»»
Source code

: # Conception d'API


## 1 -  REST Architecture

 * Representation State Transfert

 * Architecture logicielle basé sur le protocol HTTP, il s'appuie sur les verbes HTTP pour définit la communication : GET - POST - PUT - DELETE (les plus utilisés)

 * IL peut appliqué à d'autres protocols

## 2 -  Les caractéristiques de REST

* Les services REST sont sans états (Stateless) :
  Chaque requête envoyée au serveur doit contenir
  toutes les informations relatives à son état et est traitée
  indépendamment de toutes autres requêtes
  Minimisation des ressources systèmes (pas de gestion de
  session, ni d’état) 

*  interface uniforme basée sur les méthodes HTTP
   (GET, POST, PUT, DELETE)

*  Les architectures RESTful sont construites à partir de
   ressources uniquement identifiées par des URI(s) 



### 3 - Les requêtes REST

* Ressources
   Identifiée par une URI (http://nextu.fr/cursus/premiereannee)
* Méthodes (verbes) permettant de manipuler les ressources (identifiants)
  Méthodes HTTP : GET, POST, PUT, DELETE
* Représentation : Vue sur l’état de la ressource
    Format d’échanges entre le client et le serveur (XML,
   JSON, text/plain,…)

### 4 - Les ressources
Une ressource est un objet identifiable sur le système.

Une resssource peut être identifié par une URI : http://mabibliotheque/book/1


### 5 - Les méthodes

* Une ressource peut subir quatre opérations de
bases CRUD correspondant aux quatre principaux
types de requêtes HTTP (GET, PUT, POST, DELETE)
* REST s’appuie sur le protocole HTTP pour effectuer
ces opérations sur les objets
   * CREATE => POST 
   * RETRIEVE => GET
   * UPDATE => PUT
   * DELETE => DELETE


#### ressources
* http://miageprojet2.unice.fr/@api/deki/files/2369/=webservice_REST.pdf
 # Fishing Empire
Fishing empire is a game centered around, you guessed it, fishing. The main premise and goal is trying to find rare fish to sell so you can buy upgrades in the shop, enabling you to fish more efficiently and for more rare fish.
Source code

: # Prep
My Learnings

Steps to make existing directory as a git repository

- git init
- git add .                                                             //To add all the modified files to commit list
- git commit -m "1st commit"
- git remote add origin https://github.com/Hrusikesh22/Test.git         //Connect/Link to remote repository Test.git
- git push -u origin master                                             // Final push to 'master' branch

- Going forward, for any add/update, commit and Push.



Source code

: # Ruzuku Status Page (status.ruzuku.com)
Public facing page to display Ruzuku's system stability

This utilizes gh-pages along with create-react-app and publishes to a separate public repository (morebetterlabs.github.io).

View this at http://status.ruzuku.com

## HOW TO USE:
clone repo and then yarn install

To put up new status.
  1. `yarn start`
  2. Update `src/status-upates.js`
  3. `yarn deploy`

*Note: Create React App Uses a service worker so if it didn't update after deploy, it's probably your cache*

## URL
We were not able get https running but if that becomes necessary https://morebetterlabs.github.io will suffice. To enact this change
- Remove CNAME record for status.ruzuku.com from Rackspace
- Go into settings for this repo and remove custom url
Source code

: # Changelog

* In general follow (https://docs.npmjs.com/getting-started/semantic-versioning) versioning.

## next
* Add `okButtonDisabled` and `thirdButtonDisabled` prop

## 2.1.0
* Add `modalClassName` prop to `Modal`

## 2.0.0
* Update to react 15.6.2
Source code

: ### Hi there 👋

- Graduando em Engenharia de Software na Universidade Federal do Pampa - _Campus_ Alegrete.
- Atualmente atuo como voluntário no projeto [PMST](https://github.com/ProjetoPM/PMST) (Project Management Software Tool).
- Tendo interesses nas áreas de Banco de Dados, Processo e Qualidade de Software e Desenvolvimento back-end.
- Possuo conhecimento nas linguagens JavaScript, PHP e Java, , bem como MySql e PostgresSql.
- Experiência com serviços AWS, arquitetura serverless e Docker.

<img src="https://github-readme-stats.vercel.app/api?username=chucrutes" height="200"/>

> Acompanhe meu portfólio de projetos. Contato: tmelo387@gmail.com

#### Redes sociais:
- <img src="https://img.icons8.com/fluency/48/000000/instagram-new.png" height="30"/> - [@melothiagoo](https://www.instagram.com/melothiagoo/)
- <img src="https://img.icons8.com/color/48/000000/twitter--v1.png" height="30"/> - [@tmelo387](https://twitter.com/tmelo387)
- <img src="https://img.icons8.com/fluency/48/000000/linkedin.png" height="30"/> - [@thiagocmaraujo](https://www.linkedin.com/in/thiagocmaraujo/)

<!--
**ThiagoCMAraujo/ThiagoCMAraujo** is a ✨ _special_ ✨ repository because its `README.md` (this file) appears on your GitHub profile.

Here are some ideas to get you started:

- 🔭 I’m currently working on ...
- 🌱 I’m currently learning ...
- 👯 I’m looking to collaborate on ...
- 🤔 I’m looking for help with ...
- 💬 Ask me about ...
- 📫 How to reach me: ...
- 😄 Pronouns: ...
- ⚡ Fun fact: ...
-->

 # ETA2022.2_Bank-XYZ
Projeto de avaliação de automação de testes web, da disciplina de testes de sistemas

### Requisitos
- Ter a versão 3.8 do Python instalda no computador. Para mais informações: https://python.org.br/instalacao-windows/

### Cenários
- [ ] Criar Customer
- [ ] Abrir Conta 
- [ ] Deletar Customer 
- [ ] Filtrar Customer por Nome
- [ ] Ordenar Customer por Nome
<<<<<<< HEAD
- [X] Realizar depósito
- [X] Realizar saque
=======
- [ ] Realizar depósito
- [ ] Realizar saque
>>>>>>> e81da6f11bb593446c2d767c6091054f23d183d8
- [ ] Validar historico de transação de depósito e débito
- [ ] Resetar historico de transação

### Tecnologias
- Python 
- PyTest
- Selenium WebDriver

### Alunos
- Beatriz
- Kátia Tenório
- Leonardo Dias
««
### Task objective
Reproduce all lines from the records above that include the word "Fishing".

### Completed task
 # Fishing Empire
Fishing empire is a game centered around, you guessed it, fishing. The main premise and goal is trying to find rare fish to sell so you can buy upgrades in the shop, enabling you to fish more efficiently and for more rare fish.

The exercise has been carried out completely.